**Records to process:**
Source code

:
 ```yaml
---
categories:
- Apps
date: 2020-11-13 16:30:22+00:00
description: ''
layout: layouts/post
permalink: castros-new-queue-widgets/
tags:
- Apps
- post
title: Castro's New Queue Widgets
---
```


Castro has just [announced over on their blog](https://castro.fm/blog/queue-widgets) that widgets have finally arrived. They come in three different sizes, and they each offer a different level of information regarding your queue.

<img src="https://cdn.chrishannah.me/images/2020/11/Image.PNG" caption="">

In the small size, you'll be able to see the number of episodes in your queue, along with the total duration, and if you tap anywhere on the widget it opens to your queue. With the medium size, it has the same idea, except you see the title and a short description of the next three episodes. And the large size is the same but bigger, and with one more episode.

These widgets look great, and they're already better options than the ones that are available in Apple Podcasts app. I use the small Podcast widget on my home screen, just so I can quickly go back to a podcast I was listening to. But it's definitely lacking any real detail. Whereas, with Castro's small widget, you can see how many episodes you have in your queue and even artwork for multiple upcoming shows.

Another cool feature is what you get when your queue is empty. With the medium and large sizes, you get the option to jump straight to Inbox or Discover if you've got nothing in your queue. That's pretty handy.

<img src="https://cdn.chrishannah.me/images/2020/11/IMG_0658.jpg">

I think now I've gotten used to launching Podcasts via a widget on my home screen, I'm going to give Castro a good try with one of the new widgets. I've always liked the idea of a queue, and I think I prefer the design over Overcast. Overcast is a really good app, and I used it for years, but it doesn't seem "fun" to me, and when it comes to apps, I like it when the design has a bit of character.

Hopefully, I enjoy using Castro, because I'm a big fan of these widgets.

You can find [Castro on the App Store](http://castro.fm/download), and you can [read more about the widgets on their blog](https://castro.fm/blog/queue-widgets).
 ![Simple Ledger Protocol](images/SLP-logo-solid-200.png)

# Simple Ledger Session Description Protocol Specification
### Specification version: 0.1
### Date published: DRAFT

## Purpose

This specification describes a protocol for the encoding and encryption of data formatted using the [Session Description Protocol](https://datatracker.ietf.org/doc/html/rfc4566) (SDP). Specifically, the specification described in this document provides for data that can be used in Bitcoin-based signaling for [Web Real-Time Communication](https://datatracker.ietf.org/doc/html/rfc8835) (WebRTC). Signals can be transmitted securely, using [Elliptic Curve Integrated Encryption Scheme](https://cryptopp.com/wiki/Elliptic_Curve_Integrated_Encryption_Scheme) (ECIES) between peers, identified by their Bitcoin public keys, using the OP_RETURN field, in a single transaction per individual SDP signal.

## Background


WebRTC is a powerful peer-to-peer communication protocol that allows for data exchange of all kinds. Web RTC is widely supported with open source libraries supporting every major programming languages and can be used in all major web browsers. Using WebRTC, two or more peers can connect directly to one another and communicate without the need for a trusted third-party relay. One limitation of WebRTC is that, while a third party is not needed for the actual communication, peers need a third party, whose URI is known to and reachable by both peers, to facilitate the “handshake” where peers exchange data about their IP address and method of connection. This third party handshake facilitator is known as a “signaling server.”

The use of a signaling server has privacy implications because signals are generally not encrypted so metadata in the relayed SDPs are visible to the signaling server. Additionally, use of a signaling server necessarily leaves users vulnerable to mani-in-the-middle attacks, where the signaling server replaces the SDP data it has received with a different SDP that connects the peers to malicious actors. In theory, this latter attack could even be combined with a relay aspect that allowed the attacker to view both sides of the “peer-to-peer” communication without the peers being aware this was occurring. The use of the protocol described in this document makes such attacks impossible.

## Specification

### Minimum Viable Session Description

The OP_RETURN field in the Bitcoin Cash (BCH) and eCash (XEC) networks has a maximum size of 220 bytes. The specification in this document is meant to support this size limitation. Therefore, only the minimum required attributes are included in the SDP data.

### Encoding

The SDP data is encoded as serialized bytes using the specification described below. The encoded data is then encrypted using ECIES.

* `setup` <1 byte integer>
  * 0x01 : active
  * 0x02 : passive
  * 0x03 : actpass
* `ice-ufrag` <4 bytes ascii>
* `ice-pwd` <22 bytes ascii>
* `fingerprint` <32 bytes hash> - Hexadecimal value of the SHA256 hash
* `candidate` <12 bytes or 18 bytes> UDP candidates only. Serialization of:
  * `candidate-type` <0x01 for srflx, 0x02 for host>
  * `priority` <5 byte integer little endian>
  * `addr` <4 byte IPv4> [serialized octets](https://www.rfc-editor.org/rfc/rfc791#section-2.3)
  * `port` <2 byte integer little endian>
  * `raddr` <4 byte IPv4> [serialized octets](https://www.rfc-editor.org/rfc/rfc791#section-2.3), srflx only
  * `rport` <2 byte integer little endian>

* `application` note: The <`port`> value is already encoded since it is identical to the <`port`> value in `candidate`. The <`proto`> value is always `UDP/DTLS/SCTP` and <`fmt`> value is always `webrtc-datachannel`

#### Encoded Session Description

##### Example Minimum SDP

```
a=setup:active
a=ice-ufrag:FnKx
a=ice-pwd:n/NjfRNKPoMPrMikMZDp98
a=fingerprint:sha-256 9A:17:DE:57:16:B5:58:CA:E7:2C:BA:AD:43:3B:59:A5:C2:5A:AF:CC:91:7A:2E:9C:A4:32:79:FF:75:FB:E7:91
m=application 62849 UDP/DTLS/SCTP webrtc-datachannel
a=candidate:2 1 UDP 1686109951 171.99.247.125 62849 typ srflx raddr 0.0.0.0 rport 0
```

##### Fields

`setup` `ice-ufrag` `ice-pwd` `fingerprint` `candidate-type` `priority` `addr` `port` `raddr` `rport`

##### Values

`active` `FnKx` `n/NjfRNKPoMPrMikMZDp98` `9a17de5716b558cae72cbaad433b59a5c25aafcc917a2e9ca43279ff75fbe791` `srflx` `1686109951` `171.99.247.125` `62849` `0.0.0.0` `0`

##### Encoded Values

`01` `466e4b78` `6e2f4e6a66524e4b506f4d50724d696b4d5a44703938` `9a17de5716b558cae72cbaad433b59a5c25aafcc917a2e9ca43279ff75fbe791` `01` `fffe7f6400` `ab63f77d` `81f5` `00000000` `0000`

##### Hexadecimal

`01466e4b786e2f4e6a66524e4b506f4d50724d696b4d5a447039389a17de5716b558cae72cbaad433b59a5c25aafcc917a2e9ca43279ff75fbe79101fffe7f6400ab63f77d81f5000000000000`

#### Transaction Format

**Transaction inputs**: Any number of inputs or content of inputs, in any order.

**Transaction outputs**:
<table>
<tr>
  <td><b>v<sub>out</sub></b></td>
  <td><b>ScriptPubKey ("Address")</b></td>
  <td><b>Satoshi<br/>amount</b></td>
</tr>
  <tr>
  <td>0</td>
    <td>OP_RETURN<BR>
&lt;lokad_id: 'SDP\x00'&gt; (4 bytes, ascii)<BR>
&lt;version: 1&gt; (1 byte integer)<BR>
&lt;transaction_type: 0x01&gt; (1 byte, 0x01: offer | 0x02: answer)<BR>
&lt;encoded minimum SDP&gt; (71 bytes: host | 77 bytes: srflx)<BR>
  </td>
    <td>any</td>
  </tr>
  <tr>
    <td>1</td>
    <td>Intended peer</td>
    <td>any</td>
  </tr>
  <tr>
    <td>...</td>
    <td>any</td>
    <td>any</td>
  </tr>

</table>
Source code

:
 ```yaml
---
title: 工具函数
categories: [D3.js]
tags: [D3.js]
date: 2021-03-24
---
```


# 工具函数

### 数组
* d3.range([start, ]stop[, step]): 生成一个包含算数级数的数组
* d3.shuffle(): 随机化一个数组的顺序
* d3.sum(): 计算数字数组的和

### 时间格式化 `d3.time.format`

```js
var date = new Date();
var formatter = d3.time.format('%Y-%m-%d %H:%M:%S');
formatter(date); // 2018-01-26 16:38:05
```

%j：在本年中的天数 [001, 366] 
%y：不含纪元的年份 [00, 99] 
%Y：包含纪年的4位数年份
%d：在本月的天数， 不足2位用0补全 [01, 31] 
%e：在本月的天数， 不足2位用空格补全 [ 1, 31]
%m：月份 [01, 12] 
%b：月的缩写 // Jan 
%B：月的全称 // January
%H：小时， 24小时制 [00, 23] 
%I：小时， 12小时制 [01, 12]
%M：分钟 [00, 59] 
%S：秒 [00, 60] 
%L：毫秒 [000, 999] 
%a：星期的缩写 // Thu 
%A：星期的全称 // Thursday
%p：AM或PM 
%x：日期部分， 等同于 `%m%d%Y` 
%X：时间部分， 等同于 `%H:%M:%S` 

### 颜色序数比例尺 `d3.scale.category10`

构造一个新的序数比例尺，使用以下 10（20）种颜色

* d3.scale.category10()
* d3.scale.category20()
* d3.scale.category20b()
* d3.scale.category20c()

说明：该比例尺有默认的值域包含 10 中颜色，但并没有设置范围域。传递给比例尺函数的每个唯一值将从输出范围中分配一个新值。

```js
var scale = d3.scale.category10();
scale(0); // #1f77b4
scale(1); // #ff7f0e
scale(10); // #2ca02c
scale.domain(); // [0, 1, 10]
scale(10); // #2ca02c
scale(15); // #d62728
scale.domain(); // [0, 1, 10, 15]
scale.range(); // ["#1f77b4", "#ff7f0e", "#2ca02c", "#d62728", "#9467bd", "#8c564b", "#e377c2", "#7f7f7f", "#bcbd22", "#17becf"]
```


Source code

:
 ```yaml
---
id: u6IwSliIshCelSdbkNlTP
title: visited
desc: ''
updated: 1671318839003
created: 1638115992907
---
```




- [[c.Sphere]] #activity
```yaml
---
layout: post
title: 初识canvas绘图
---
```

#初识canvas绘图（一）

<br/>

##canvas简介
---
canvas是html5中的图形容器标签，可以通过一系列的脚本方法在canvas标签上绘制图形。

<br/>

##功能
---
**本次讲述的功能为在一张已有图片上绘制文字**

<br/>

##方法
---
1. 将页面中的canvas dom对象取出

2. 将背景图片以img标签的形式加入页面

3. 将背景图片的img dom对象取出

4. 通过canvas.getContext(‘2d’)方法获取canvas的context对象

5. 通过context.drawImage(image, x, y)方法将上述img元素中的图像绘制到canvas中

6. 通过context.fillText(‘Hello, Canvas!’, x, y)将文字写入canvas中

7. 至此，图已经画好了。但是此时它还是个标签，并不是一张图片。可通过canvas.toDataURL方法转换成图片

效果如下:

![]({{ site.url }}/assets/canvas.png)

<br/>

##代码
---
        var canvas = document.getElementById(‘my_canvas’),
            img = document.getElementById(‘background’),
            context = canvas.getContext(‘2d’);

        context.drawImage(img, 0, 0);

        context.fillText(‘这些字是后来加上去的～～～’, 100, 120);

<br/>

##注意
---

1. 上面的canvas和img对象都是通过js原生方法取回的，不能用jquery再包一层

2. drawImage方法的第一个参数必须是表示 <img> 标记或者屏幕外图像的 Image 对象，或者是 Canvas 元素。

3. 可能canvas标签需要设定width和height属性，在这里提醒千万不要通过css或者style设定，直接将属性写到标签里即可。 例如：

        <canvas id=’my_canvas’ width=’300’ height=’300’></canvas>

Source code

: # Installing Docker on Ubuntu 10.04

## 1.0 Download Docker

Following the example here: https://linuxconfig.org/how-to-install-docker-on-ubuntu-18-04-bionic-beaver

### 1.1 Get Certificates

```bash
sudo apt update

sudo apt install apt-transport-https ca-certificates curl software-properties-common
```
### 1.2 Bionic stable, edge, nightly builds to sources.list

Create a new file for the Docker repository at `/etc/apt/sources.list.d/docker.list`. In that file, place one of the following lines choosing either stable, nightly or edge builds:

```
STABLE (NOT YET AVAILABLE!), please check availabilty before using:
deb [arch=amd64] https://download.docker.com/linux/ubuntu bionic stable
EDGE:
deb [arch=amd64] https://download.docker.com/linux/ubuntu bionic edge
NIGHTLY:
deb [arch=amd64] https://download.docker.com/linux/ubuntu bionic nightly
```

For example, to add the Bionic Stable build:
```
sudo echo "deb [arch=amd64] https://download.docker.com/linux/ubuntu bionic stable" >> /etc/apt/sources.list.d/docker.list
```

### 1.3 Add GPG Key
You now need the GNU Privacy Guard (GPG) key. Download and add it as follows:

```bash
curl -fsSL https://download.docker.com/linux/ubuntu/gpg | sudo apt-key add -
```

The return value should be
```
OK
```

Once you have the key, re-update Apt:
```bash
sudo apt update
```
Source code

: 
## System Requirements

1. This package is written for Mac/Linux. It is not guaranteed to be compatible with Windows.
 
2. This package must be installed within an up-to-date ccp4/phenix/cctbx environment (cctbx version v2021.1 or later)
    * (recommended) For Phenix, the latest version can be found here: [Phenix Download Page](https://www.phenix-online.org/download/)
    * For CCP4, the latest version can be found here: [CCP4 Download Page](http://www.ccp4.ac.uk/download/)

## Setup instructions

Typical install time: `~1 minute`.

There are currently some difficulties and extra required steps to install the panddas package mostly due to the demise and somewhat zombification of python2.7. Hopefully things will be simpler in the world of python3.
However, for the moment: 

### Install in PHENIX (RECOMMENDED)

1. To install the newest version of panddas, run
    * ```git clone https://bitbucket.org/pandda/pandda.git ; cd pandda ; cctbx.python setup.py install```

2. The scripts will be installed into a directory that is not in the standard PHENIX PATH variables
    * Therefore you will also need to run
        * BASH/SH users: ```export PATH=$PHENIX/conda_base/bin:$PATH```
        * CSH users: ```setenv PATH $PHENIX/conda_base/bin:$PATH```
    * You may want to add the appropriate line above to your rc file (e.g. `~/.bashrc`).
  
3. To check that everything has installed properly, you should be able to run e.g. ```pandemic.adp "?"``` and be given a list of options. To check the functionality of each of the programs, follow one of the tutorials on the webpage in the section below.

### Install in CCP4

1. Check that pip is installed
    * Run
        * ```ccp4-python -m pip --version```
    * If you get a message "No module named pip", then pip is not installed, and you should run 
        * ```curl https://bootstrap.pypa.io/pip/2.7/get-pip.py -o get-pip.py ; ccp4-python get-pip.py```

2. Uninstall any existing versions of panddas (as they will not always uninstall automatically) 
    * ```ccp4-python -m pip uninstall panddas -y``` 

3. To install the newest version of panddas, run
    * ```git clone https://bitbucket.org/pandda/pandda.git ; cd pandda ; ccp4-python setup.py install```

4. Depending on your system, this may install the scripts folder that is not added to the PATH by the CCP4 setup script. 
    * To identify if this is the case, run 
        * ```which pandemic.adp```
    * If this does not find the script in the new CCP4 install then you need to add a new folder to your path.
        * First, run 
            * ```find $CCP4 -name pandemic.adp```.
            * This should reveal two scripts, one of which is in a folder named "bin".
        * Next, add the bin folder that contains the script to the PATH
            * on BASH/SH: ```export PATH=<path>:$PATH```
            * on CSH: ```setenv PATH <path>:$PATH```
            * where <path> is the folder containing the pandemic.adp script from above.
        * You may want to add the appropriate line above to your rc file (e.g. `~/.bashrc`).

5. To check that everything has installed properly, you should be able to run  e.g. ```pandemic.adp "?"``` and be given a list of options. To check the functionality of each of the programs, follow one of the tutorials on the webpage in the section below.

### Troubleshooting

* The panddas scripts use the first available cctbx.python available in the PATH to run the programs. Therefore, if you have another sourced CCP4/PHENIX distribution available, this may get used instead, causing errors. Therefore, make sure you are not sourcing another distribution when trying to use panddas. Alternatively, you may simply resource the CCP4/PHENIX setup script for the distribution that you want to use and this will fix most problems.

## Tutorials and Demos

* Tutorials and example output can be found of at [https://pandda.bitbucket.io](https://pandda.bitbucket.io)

**Work order:** Up to and including the line that holds "In the small", reproduce the records above exactly from their first line, and give nothing else.

**Response box:**
Source code

:
 ```yaml
---
categories:
- Apps
date: 2020-11-13 16:30:22+00:00
description: ''
layout: layouts/post
permalink: castros-new-queue-widgets/
tags:
- Apps
- post
title: Castro's New Queue Widgets
---
```


Castro has just [announced over on their blog](https://castro.fm/blog/queue-widgets) that widgets have finally arrived. They come in three different sizes, and they each offer a different level of information regarding your queue.

<img src="https://cdn.chrishannah.me/images/2020/11/Image.PNG" caption="">

In the small size, you'll be able to see the number of episodes in your queue, along with the total duration, and if you tap anywhere on the widget it opens to your queue. With the medium size, it has the same idea, except you see the title and a short description of the next three episodes. And the large size is the same but bigger, and with one more episode.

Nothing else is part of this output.